When it comes to tasty food, nothing beats grandma’s cooking! Well, except maybe more grandmas cooking in the same kitchen, which is exactly what goes on at Staten Island’s Enoteca Maria, a charming restaurant that employs grandmas from various parts of the world, instead of professional chefs.

Enoteca Maria owner Jody Scaravella says that he came up with the idea of placing grandmothers in a restaurant kitchen about 12 years ago, after suffering a series of tragic losses. His grandmother, his mother and his sister had passed away within a few years of each other, and the idea of having an Italian grandmother in the kitchen just felt comforting to him. He got his first cooks by posting an ad in the paper seeking ‘Italian housewives to cook regional dishes’. “I was still building the restaurant then, so I asked them to come to my place to cook instead — I live in the neighborhood. And they came with dishes, and their husbands and a few grandchildren they were looking after for the day. The whole thing was like a Fellini movie,” Scaravella remembers.

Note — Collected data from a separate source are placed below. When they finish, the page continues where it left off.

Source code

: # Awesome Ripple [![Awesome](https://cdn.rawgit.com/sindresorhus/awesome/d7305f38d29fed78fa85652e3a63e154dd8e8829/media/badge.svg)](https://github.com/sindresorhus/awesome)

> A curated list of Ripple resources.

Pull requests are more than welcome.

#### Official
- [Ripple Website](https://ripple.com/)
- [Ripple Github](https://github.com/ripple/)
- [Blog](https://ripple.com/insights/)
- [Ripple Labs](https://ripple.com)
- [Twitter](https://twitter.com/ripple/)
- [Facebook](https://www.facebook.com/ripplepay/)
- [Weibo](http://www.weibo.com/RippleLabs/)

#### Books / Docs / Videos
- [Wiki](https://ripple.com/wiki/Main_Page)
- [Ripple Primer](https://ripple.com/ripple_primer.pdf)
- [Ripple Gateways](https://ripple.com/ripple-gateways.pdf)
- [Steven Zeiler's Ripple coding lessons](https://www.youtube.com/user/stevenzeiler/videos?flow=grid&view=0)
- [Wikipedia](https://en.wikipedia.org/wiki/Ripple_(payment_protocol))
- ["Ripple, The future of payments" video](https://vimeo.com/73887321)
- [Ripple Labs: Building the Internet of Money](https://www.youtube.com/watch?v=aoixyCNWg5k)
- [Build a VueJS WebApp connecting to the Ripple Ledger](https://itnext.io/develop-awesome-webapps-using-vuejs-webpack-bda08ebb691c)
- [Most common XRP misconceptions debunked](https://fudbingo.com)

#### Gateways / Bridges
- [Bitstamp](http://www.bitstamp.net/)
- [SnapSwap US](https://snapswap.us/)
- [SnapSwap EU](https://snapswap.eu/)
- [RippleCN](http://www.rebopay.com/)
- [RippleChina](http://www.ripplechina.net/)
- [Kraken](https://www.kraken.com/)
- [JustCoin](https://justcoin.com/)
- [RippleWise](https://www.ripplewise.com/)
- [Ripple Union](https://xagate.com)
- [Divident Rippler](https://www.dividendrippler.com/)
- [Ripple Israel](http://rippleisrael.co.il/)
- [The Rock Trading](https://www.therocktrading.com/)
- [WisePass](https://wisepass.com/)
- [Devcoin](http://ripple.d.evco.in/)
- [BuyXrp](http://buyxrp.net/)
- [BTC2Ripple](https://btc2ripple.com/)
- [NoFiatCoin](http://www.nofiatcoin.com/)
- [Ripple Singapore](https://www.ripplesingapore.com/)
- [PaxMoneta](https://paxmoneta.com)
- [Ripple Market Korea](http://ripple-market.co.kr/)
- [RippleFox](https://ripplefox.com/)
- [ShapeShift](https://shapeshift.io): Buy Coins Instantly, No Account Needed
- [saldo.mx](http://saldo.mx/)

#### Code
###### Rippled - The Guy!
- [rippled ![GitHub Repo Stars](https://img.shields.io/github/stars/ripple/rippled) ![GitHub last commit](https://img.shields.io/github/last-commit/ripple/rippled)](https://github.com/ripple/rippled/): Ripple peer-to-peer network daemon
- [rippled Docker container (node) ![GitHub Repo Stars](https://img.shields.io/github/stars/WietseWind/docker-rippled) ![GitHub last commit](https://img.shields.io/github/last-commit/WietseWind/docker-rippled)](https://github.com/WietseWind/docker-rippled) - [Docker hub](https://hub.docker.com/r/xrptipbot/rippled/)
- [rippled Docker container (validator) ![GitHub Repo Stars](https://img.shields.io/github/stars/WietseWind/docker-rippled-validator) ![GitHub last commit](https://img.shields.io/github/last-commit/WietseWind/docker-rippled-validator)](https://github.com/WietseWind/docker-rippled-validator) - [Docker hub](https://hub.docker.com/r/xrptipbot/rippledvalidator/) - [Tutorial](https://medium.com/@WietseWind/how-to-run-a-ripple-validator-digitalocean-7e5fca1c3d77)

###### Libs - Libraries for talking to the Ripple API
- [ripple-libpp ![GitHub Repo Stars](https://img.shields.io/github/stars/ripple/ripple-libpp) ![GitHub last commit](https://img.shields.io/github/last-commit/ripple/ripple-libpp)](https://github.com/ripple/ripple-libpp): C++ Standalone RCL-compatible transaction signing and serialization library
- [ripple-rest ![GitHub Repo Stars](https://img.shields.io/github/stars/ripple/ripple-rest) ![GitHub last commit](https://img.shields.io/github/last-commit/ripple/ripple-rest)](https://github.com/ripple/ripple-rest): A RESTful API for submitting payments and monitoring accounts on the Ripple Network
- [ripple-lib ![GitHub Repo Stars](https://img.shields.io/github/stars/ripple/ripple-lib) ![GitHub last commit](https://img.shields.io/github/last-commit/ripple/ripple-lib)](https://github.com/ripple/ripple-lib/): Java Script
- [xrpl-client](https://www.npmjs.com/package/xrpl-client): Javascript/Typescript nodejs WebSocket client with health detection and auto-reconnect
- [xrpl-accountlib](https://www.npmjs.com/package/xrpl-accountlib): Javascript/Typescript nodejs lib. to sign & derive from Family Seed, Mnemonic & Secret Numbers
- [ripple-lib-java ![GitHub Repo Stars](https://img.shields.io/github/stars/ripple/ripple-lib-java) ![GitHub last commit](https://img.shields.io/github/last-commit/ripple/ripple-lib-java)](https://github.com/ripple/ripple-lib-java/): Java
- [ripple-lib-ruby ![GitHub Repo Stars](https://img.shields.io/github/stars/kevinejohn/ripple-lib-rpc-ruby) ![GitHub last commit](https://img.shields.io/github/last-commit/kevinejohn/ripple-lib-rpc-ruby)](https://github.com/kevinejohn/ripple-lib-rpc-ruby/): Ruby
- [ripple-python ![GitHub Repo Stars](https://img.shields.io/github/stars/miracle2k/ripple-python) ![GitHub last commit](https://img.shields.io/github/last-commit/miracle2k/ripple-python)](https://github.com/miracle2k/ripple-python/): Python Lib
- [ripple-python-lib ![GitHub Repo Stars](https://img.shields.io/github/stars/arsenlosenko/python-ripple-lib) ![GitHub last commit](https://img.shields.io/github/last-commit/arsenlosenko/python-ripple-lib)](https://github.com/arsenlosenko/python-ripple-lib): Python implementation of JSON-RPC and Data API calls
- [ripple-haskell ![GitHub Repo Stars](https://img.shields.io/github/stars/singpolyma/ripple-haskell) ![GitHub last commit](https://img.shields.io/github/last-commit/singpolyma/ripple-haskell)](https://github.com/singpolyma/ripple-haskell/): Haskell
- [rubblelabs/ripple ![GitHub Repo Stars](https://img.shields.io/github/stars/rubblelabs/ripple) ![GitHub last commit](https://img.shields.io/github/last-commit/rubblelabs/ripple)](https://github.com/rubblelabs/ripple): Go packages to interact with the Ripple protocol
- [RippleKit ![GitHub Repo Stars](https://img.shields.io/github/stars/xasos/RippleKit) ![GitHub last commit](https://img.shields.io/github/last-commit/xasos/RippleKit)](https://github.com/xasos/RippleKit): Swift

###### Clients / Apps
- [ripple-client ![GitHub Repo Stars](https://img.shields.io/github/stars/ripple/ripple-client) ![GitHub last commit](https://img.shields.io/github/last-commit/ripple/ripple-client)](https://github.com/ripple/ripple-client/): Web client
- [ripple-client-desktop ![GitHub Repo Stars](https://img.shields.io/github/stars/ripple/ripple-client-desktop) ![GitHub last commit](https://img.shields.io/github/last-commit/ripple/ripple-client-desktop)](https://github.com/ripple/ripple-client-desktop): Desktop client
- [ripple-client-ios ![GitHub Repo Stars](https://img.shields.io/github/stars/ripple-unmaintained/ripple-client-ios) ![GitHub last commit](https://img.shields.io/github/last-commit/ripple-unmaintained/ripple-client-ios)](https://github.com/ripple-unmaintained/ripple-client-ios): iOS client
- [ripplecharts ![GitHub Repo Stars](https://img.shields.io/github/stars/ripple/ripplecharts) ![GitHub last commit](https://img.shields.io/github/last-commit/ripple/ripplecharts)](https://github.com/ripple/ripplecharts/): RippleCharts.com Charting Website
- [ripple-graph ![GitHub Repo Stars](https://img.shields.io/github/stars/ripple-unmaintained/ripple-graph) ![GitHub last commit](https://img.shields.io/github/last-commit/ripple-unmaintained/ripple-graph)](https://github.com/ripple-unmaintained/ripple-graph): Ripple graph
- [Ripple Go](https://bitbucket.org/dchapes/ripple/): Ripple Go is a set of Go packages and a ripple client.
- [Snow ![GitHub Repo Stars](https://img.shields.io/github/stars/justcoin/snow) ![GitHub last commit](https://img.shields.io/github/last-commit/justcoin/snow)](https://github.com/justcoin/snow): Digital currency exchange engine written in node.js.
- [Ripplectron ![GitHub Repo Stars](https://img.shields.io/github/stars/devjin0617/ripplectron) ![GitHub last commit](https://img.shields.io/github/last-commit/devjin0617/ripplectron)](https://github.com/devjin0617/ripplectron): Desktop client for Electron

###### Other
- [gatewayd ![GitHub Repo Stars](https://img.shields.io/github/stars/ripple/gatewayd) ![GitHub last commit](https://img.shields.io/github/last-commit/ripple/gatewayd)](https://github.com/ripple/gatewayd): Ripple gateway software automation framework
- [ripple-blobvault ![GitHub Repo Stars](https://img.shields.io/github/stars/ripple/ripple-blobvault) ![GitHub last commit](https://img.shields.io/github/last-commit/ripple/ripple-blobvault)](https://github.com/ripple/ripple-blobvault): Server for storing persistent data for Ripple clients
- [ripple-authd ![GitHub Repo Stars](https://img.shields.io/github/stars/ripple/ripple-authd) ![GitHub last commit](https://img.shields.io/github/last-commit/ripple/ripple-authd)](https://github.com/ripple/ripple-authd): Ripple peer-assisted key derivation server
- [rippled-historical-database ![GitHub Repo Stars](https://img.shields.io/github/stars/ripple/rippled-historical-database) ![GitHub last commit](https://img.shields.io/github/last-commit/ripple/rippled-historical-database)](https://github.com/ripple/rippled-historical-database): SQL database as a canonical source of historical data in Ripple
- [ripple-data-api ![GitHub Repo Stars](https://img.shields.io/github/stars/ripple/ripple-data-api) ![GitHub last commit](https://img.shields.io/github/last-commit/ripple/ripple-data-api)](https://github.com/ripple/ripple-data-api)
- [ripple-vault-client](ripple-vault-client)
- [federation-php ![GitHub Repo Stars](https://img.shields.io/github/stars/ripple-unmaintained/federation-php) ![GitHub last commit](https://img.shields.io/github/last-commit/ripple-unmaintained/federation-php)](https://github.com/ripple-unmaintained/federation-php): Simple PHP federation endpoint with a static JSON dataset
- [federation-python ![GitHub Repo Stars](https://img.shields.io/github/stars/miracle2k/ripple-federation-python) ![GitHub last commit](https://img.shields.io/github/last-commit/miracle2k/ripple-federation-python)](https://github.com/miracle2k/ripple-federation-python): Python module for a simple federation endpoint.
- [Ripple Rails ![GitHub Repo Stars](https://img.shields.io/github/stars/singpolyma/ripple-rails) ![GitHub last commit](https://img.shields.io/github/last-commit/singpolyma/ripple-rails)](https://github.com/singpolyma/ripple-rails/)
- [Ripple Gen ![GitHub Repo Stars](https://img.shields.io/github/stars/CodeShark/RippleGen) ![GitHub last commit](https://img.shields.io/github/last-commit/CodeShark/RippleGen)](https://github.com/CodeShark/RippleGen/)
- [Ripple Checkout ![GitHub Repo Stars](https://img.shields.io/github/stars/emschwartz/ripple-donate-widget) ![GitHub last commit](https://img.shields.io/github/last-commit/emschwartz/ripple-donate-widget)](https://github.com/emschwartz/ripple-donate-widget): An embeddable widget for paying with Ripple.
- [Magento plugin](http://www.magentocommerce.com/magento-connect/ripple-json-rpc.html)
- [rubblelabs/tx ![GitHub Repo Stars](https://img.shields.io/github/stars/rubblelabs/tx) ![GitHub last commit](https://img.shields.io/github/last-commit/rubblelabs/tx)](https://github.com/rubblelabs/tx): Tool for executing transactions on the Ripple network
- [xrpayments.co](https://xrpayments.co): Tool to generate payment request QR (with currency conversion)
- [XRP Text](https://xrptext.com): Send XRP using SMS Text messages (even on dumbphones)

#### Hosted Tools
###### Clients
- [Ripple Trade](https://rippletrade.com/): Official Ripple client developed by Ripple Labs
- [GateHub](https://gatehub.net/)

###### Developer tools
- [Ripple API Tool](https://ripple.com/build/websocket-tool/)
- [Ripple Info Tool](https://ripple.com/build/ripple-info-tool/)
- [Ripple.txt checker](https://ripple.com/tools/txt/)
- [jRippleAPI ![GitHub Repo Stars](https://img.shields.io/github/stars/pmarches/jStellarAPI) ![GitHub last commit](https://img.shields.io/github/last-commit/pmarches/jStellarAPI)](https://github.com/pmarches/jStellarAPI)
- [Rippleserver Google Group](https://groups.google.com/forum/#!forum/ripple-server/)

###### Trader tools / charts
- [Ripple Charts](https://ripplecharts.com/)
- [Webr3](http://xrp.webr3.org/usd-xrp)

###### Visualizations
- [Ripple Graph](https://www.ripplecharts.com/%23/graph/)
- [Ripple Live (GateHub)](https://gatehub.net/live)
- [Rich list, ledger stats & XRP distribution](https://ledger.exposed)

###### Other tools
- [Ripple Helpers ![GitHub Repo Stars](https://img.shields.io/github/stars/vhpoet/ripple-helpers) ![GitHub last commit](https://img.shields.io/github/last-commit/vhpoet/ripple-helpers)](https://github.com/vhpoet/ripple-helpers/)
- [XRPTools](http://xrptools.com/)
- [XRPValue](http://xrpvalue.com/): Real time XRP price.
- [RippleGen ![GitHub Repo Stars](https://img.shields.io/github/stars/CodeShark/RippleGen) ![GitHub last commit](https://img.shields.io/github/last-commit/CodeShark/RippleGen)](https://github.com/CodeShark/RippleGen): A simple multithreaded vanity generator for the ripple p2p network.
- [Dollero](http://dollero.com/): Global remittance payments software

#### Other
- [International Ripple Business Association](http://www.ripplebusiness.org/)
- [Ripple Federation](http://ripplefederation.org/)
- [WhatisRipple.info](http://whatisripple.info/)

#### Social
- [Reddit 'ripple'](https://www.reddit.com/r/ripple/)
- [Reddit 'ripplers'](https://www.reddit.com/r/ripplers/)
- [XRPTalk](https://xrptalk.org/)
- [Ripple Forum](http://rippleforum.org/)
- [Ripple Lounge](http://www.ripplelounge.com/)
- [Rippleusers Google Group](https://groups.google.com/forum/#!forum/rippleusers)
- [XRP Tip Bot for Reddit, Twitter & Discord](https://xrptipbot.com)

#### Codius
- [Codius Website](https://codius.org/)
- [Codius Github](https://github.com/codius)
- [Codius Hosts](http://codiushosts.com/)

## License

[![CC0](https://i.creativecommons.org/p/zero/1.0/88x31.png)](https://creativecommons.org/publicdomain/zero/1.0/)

But that was only the beginning. These days, the unique New York restaurant has a rotating staff of grandmothers from around 30 different places around the world, including Palestine, the Czech Republic, Argentina, Nigeria and Algeria. They are known as ‘nonnas’ – Italian for ‘grandmas’ – and take turns in cooking traditional recipes from their respective culture, offering patrons the chance to experience new and exciting dishes virtually every night.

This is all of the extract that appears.